Problem statement
When you return the data, keep every line exactly as it is and leave out the pictures.

Records to use
[Start of Attachment]
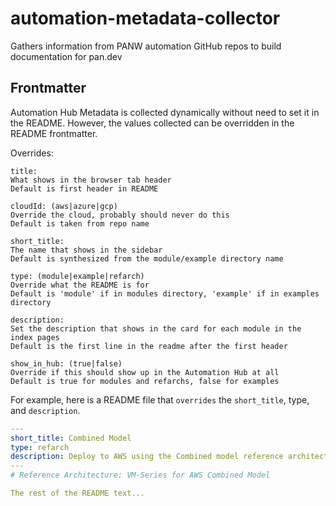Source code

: # automation-metadata-collector
Gathers information from PANW automation GitHub repos to build documentation for pan.dev

## Frontmatter

Automation Hub Metadata is collected dynamically without need to set it in the
README. However, the values collected can be overridden in the README
frontmatter.

Overrides:
```
title:
What shows in the browser tab header
Default is first header in README

cloudId: (aws|azure|gcp)
Override the cloud, probably should never do this
Default is taken from repo name

short_title:
The name that shows in the sidebar
Default is synthesized from the module/example directory name

type: (module|example|refarch)
Override what the README is for
Default is 'module' if in modules directory, 'example' if in examples directory

description:
Set the description that shows in the card for each module in the index pages
Default is the first line in the readme after the first header

show_in_hub: (true|false)
Override if this should show up in the Automation Hub at all
Default is true for modules and refarchs, false for examples
```

For example, here is a README file that `overrides` the `short_title`, type, and
`description`.

```yaml
---
short_title: Combined Model
type: refarch
description: Deploy to AWS using the Combined model reference architecture
---
# Reference Architecture: VM-Series for AWS Combined Model

The rest of the README text...
```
[End of Attachment]
Written answer
Source code

: # automation-metadata-collector
Gathers information from PANW automation GitHub repos to build documentation for pan.dev

## Frontmatter

Automation Hub Metadata is collected dynamically without need to set it in the
README. However, the values collected can be overridden in the README
frontmatter.

Overrides:
```
title:
What shows in the browser tab header
Default is first header in README

cloudId: (aws|azure|gcp)
Override the cloud, probably should never do this
Default is taken from repo name

short_title:
The name that shows in the sidebar
Default is synthesized from the module/example directory name

type: (module|example|refarch)
Override what the README is for
Default is 'module' if in modules directory, 'example' if in examples directory

description:
Set the description that shows in the card for each module in the index pages
Default is the first line in the readme after the first header

show_in_hub: (true|false)
Override if this should show up in the Automation Hub at all
Default is true for modules and refarchs, false for examples
```

For example, here is a README file that `overrides` the `short_title`, type, and
`description`.

```yaml
---
short_title: Combined Model
type: refarch
description: Deploy to AWS using the Combined model reference architecture
---
# Reference Architecture: VM-Series for AWS Combined Model

The rest of the README text...
```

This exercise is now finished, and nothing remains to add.